WISCONSIN DELLS – One of the benefits the WSFIA provides its members is the opportunity to be considered for one of two scholarships to attend the annual Fire Prevention Professionals Conference.

The Jesse Pickett Memorial Scholarships are intended to help individuals or departments that may face financial or budget hurdles in being able to attend the conference. The 2015 WSFIA scholarship recipients were Joe Scruggs of the Somers Fire and Rescue Department in Kenosha County and Gary Blank of the Town of Center Fire Department in Outagamie County.

Joe started his fire service involvement in 1999, when he enrolled in the fire science program at Gateway Technical College. He joined the Somers F.D. as a paid-on-call firefighter/EMT in 2000. He was hired full time in 2008 and was given the additional duty of fire inspector. In 2013, with the retirement of the fire chief and senior inspector, Joe took over all fire inspection, plan review, preplans and fire prevention responsibilities.

Joe has worked to update his department’s plan review and inspection process to a web-based system on the village website. With the help of the Somers F.D. public education officer, Joe started his department’s first smoke detector program, which involves stocking the department’s frontline apparatus with smoke and CO alarms, extra batteries and informational materials so that detectors can be installed in the field when firefighters encounter the need.

Joe became a member of WSFIA member in 2015.

Gary joined the Town of Center F.D. in 2010. He holds the rank of firefighter and is the department’s fire inspector as well as the department secretary.
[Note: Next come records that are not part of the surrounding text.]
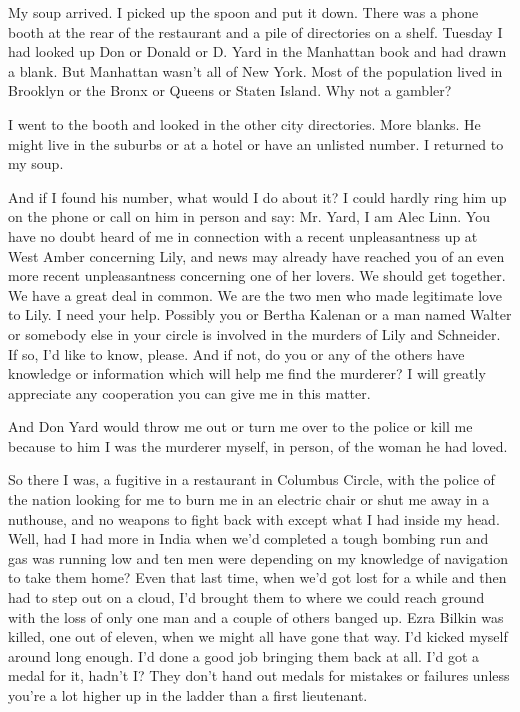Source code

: \documentclass{novel}
\begin{document}
{My soup arrived. I picked up the spoon and put it down. There was a phone booth at the rear of the restaurant and a pile of directories on a shelf. Tuesday I had looked up Don or Donald or D. Yard in the Manhattan book and had drawn a blank. But Manhattan wasn’t all of New York. Most of the population lived in Brooklyn or the Bronx or Queens or Staten Island. Why not a gambler?

I went to the booth and looked in the other city directories. More blanks. He might live in the suburbs or at a hotel or have an unlisted number. I returned to my soup.

And if I found his number, what would I do about it? I could hardly ring him up on the phone or call on him in person and say: Mr. Yard, I am Alec Linn. You have no doubt heard of me in connection with a recent unpleasantness up at West Amber concerning Lily, and news may already have reached you of an even more recent unpleasantness concerning one of her lovers. We should get together. We have a great deal in common. We are the two men who made legitimate love to Lily. I need your help. Possibly you or Bertha Kalenan or a man named Walter or somebody else in your circle is involved in the murders of Lily and Schneider. If so, I’d like to know, please. And if not, do you or any of the others have knowledge or information which will help me find the murderer? I will greatly appreciate any cooperation you can give me in this matter.

And Don Yard would throw me out or turn me over to the police or kill me because to him I was the murderer myself, in person, of the woman he had loved.

So there I was, a fugitive in a restaurant in Columbus Circle, with the police of the nation looking for me to burn me in an electric chair or shut me away in a nuthouse, and no weapons to fight back with except what I had inside my head. Well, had I had more in India when we’d completed a tough bombing run and gas was running low and ten men were depending on my knowledge of navigation to take them home? Even that last time, when we’d got lost for a while and then had to step out on a cloud, I’d brought them to where we could reach ground with the loss of only one man and a couple of others banged up. Ezra Bilkin was killed, one out of eleven, when we might all have gone that way. I’d kicked myself around long enough. I’d done a good job bringing them back at all. I’d got a medal for it, hadn’t I? They don’t hand out medals for mistakes or failures unless you’re a lot higher up in the ladder than a first lieutenant.

}
\end{document}
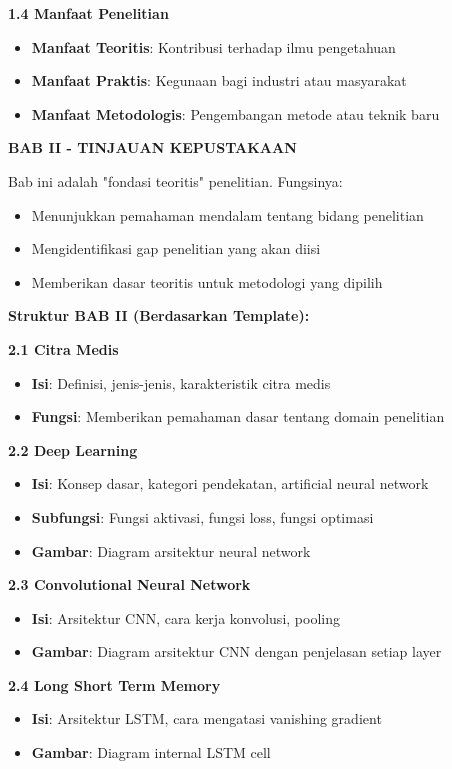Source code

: \textbf{1.4 Manfaat Penelitian}
\begin{itemize}
    \item \textbf{Manfaat Teoritis}: Kontribusi terhadap ilmu pengetahuan
    \item \textbf{Manfaat Praktis}: Kegunaan bagi industri atau masyarakat
    \item \textbf{Manfaat Metodologis}: Pengembangan metode atau teknik baru
\end{itemize}

\textbf{BAB II - TINJAUAN KEPUSTAKAAN}

Bab ini adalah "fondasi teoritis" penelitian. Fungsinya:
\begin{itemize}
    \item Menunjukkan pemahaman mendalam tentang bidang penelitian
    \item Mengidentifikasi gap penelitian yang akan diisi
    \item Memberikan dasar teoritis untuk metodologi yang dipilih
\end{itemize}

\textbf{Struktur BAB II (Berdasarkan Template):}

\textbf{2.1 Citra Medis}
\begin{itemize}
    \item \textbf{Isi}: Definisi, jenis-jenis, karakteristik citra medis
    \item \textbf{Fungsi}: Memberikan pemahaman dasar tentang domain penelitian
\end{itemize}

\textbf{2.2 Deep Learning}
\begin{itemize}
    \item \textbf{Isi}: Konsep dasar, kategori pendekatan, artificial neural network
    \item \textbf{Subfungsi}: Fungsi aktivasi, fungsi loss, fungsi optimasi
    \item \textbf{Gambar}: Diagram arsitektur neural network
\end{itemize}

\textbf{2.3 Convolutional Neural Network}
\begin{itemize}
    \item \textbf{Isi}: Arsitektur CNN, cara kerja konvolusi, pooling
    \item \textbf{Gambar}: Diagram arsitektur CNN dengan penjelasan setiap layer
\end{itemize}

\textbf{2.4 Long Short Term Memory}
\begin{itemize}
    \item \textbf{Isi}: Arsitektur LSTM, cara mengatasi vanishing gradient
    \item \textbf{Gambar}: Diagram internal LSTM cell
\end{itemize}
Gary is employed as an electronics design engineer with Ducommun in Appleton.

The 2015 WSFIA conference was the first one Gary was able to attend, thanks to the scholarship. He is hoping to convince his department’s leadership to pick up the costs for future conferences because he said the 2015 conference program really opened his eyes to the issues inspectors statewide face and the resources available to assist them.

“I didn’t realize all that’s out there,” said Blank.